**How to complete this task:** The response should contain only those lines of the entries below that include the string "service".

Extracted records
=== Section Start ===

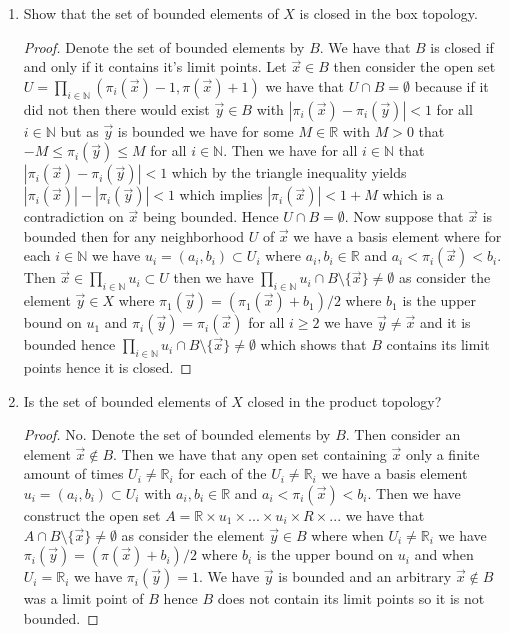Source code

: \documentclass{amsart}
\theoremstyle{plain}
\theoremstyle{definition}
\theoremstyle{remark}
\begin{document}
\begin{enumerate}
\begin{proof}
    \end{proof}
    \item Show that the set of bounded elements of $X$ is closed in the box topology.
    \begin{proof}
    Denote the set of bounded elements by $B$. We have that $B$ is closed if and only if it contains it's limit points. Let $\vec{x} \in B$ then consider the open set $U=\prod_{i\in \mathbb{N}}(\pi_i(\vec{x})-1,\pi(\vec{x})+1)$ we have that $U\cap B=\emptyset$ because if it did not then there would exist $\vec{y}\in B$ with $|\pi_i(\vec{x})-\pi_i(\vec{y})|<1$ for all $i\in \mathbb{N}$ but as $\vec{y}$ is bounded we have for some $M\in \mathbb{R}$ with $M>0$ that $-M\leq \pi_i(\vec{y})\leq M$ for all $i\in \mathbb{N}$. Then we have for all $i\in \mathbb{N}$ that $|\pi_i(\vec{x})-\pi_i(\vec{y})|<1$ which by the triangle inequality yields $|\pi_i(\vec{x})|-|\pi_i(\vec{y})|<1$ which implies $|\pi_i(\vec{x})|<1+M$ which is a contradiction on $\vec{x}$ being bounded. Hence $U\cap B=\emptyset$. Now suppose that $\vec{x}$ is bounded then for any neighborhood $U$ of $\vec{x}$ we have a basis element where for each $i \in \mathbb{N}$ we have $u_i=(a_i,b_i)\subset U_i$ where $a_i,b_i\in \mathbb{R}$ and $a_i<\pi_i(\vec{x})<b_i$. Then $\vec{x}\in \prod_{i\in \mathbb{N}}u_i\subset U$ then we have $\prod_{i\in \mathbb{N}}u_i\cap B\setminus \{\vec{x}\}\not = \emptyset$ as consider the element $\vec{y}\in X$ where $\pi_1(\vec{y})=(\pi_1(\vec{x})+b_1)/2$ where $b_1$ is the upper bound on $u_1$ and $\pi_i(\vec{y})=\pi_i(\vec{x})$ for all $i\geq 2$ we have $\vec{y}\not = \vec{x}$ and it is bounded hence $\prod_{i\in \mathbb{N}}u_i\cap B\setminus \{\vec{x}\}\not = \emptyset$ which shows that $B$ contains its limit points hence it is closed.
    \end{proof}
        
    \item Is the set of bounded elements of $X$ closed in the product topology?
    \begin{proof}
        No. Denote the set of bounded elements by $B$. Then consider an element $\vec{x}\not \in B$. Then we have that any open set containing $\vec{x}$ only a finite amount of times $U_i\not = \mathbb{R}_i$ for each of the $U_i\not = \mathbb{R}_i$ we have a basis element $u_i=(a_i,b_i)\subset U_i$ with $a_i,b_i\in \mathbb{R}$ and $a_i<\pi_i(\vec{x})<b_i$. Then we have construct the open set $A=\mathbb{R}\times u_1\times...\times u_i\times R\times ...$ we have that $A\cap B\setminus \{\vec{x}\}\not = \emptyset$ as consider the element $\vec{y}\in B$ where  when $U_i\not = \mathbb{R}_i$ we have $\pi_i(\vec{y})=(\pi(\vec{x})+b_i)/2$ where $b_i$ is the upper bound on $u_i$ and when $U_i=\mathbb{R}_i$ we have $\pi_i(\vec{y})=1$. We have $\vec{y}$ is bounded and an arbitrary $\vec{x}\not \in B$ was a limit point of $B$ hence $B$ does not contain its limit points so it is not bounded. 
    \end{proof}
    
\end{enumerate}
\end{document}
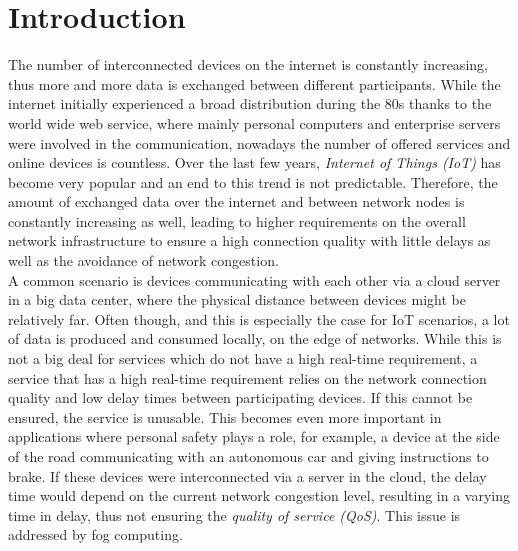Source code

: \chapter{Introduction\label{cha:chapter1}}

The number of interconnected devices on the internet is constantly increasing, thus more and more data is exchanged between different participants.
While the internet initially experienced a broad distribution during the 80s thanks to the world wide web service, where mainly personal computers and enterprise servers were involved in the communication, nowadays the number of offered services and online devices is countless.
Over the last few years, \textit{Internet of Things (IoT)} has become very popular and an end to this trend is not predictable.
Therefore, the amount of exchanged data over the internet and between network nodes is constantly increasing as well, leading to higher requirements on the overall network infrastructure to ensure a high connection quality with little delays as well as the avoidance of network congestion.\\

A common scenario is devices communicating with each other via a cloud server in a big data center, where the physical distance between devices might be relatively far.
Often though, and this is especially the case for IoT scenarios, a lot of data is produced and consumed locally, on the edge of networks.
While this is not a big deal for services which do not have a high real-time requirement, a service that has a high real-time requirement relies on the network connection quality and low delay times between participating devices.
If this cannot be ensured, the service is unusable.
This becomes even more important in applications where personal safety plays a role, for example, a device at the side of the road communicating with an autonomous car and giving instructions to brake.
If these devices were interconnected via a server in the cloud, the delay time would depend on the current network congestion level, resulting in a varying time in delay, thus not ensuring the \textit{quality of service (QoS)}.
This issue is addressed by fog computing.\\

=== Section End ===

**Answer space:**
While the internet initially experienced a broad distribution during the 80s thanks to the world wide web service, where mainly personal computers and enterprise servers were involved in the communication, nowadays the number of offered services and online devices is countless.
While this is not a big deal for services which do not have a high real-time requirement, a service that has a high real-time requirement relies on the network connection quality and low delay times between participating devices.
If this cannot be ensured, the service is unusable.
If these devices were interconnected via a server in the cloud, the delay time would depend on the current network congestion level, resulting in a varying time in delay, thus not ensuring the \textit{quality of service (QoS)}.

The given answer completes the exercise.